El pequeño comercio tiene muchos problemas y éste es sólo uno de ellos. En los próximos años tendrán que reinventarse y quitarse muchos vicios del pasado, pero creo que tampoco es justo dejar que desaparezca. Porque lo echaremos de menos todos.

6 thoughts on “El pequeño comercio y la libertad de horarios”

  1. Ya te lo comenté por Twitter cuando salió todo esto: creo que es una oportunidad para el pequeño comercio de racionalizar sus horarios. Evidentemente, no pueden abrir todos los días, eso sería injusto para cualquier trabajador, pero, ¿por qué no hacen un pequeño estudio de mercado? Poco más que ver qué días venden menos, y cerrar esos días. Quizá los días de cerrar sean los martes, como los museos. O abrir sólo 2 mañanas, de lunes a viernes. Yo compro menos en el pequeño comercio porque en general no llego a casa antes de las 20.00. Y a esas horas sólo me queda el Alcampo o el Mercadona (y éste último ni eso, que cierra a las 21.15 y hay días que no me da tiempo).

    Y es que hasta los bares, otro tipo de pequeño comercio, suele cerrar un día a la semana, pero nunca los domingos, a no ser que estén ubicados en polígonos industriales, con una fuerte demanda de lunes a viernes, y ninguna los fines de semana.

    Entiendo que al principio pueda generar rechazo, porque va contra el paradigma establecido, pero creo que a la larga puede ser mejor para el pequeño comercio, para los consumidores y para la sociedad en general.

    En fin, mucho ánimo para tus padres y para todo el pequeño comercio 🙂

    Un saludo,
    Marta

  2. La verdad es que somos un poco idiotas. El pequeño comercio es mucho más cercano y los profesionales que encuentras en muchas tiendas están mejor preparados para atender a la gente que entra que en las grandes superficies.
    Creo que las cosas caerán por su propio peso y nos daremos cuenta de que esta ley va a ser un error.

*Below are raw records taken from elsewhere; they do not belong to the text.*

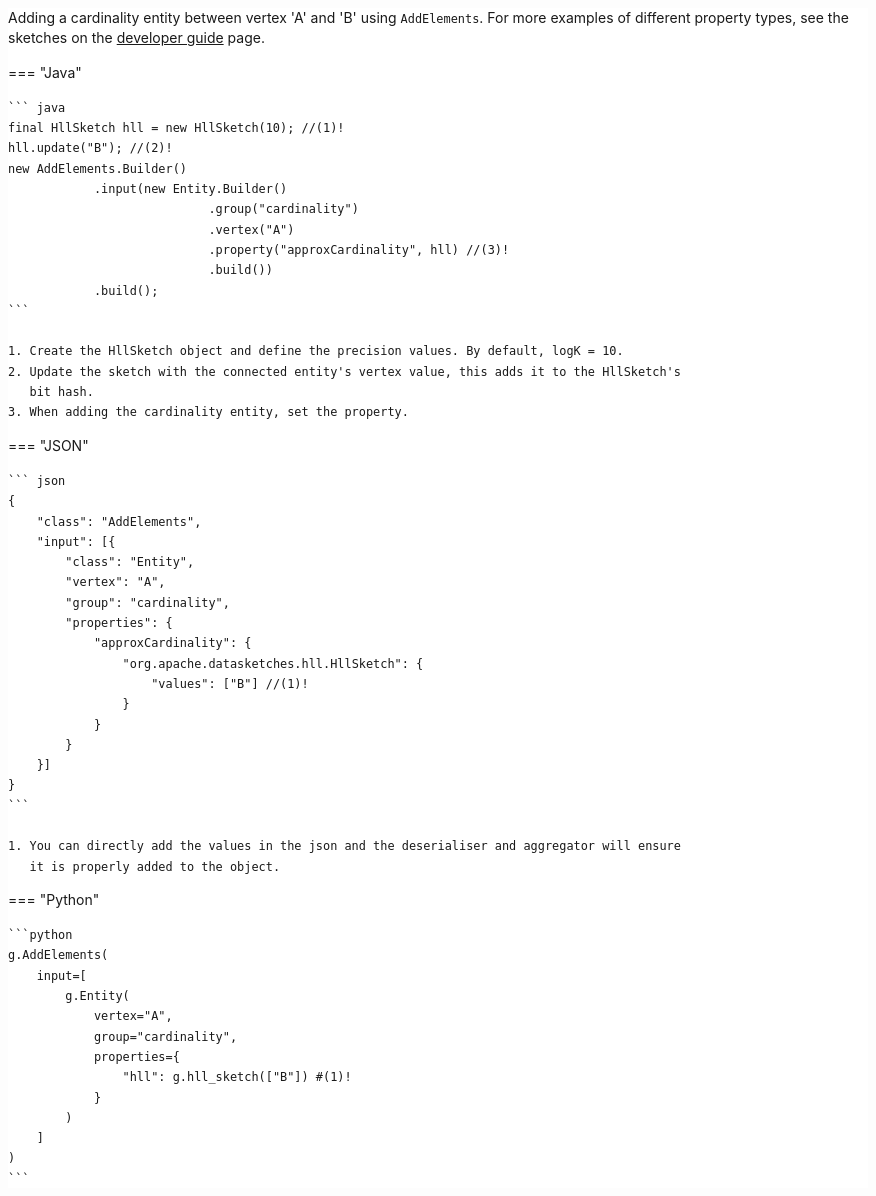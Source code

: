 Adding a cardinality entity between vertex 'A' and 'B' using `AddElements`. For
more examples of different property types, see the sketches on the [developer
guide](../../development-guide/rest-api-sketches.md#primitive-data-types-over-json)
page.

=== "Java"

    ``` java
    final HllSketch hll = new HllSketch(10); //(1)!
    hll.update("B"); //(2)!
    new AddElements.Builder()
                .input(new Entity.Builder()
                                .group("cardinality")
                                .vertex("A")
                                .property("approxCardinality", hll) //(3)!
                                .build())
                .build();
    ```

    1. Create the HllSketch object and define the precision values. By default, logK = 10.
    2. Update the sketch with the connected entity's vertex value, this adds it to the HllSketch's
       bit hash.
    3. When adding the cardinality entity, set the property.

=== "JSON"

    ``` json
    {
        "class": "AddElements",
        "input": [{
            "class": "Entity",
            "vertex": "A",
            "group": "cardinality",
            "properties": {
                "approxCardinality": {
                    "org.apache.datasketches.hll.HllSketch": {
                        "values": ["B"] //(1)!
                    }
                }
            }
        }]
    }
    ```

    1. You can directly add the values in the json and the deserialiser and aggregator will ensure
       it is properly added to the object.

=== "Python"

    ```python
    g.AddElements(
        input=[
            g.Entity(
                vertex="A",
                group="cardinality",
                properties={
                    "hll": g.hll_sketch(["B"]) #(1)!
                }
            )
        ]
    )
    ```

Va a haber empleados sobreexplotados y quemados o escasamente experimentados que auyenten a una persona a acudir a Ikea y esa persona termine por acudir a la tienda de muebles del barrio cuando vuelva a necesitar un cama.

  3. Tienes razón Fer, si estas medidas no vienen acompañadas de otras como las de tener ayudas a la contratación de nuevos empleados o ventajas fiscales y cosas similares encaminadas a cubrir los horarios excesivos con más gente, la liberización de horarios no tiene ningún sentido.

  4. Yo estoy un poco como tú. Entiendo la parte positiva del pequeño comercio (de hecho, me parece tan estúpido tener centros comerciales que imiten a calles…) pero vivimos en un mundo diferente al de hace 50, 30 o incluso 10 años.

    Quizá el pequeño comercio deba buscar soluciones comunes. Quizá “compartir” a ese trabajador que haga sólo un día a la semana. Quizá cerrar entre semana algún día o por la mañana (cuando el grueso de clientes estamos trabajando). Y también empezar a pensar en vender por internet, en añadir algo de valor a hacer la compra ahí (mejor atención, condiciones más humanas, recomendaciones personalizadas… algo).

    Hay que asumir que hay que cambiar. Eso es lo primero. Y a partir ahí, lo demás.

  5. Lo que dice Marta de abrir los domingos y cerrar por ejemplo los martes está muy bien a priori. En los hogares “modernos” donde trabajan tanto el padre como la madre ya nadie puede ir a comprar un martes por la mañana y sí un domingo. Sin embargo… ¿no tienen derecho los pequeños comerciantes a disfrutar de su vida en familia con sus hijos (que no tienen colegio el sábado y el domingo?.